Mary Langs Argo (c. 1919–1984) was an American physicist who worked on the Manhattan Project. Argo was the only female staff member invited to witness the Trinity test.

== Education ==
Argo was born Mary Langs around 1919 in Michigan, and was raised in Detroit. Initially moving to Washington to study medicine, Argo became interested in physics and earned her Bachelor's in physics in 1939 at the University of Washington. In 1941, Argo earned her Master's in physics from Mills College.

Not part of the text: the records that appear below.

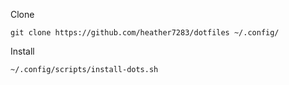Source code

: Clone
```
git clone https://github.com/heather7283/dotfiles ~/.config/
```
Install
```
~/.config/scripts/install-dots.sh
```
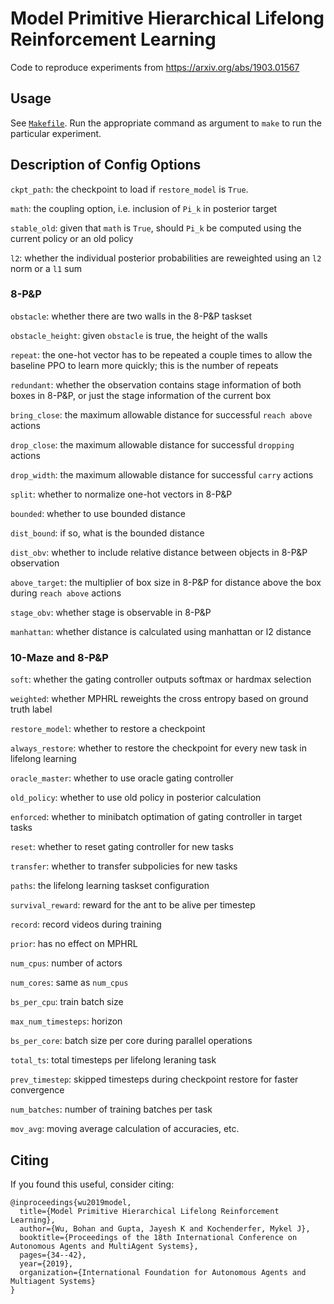 # Model Primitive Hierarchical Lifelong Reinforcement Learning

Code to reproduce experiments from https://arxiv.org/abs/1903.01567

## Usage

See [`Makefile`](./Makefile). Run the appropriate command as argument to `make` to run the particular experiment.

## Description of Config Options
`ckpt_path`: the checkpoint to load if `restore_model` is `True`.

`math`: the coupling option, i.e. inclusion of `Pi_k` in posterior target

`stable_old`: given that `math` is `True`, should `Pi_k` be computed using the current policy or an old policy

`l2`: whether the individual posterior probabilities are reweighted using an `l2` norm or a `l1` sum

### 8-P&P

`obstacle`: whether there are two walls in the 8-P&P taskset

`obstacle_height`: given `obstacle` is true, the height of the walls

`repeat`: the one-hot vector has to be repeated a couple times to allow the baseline PPO to learn more quickly; 
this is the number of repeats

`redundant`: whether the observation contains stage information of both boxes in 8-P&P, 
or just the stage information of the current box

`bring_close`: the maximum allowable distance for successful `reach above` actions

`drop_close`: the maximum allowable distance for successful `dropping` actions

`drop_width`: the maximum allowable distance for successful `carry` actions

`split`: whether to normalize one-hot vectors in 8-P&P

`bounded`: whether to use bounded distance

`dist_bound`: if so, what is the bounded distance

`dist_obv`: whether to include relative distance between objects in 8-P&P observation

`above_target`: the multiplier of box size in 8-P&P for distance above the box during `reach above` actions

`stage_obv`: whether stage is observable in 8-P&P

`manhattan`: whether distance is calculated using manhattan or l2 distance

### 10-Maze and 8-P&P

`soft`: whether the gating controller outputs softmax or hardmax selection

`weighted`: whether MPHRL reweights the cross entropy based on ground truth label

`restore_model`: whether to restore a checkpoint

`always_restore`: whether to restore the checkpoint for every new task in lifelong learning

`oracle_master`: whether to use oracle gating controller

`old_policy`: whether to use old policy in posterior calculation

`enforced`: whether to minibatch optimation of gating controller in target tasks

`reset`: whether to reset gating controller for new tasks

`transfer`: whether to transfer subpolicies for new tasks

`paths`: the lifelong learning taskset configuration

`survival_reward`: reward for the ant to be alive per timestep

`record`: record videos during training

`prior`: has no effect on MPHRL

`num_cpus`: number of actors

`num_cores`: same as `num_cpus`

`bs_per_cpu`: train batch size

`max_num_timesteps`: horizon

`bs_per_core`: batch size per core during parallel operations

`total_ts`: total timesteps per lifelong leraning task

`prev_timestep`: skipped timesteps during checkpoint restore for faster convergence

`num_batches`: number of training batches per task

`mov_avg`: moving average calculation of accuracies, etc. 

## Citing

If you found this useful, consider citing:

```
@inproceedings{wu2019model,
  title={Model Primitive Hierarchical Lifelong Reinforcement Learning},
  author={Wu, Bohan and Gupta, Jayesh K and Kochenderfer, Mykel J},
  booktitle={Proceedings of the 18th International Conference on Autonomous Agents and MultiAgent Systems},
  pages={34--42},
  year={2019},
  organization={International Foundation for Autonomous Agents and Multiagent Systems}
}
```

The following year Argo began her doctoral studies at George Washington University under Edward Teller. That same year she met and married Harold V. Argo who was also a student of Teller. According to later recollections of her husband, Mary Argo found the university environment welcoming to women. She taught the introductory physics class at the university after many staff members left to work on war-related projects.

== Career ==
In 1944 Mary and Harold Argo followed Teller to Los Alamos where they both worked on the Manhattan Project in the Theoretical Group developing a fusion weapon. From 1944 to 1946 Argo performed calculations on deuterium-deuterium and deuterium-tritium burning.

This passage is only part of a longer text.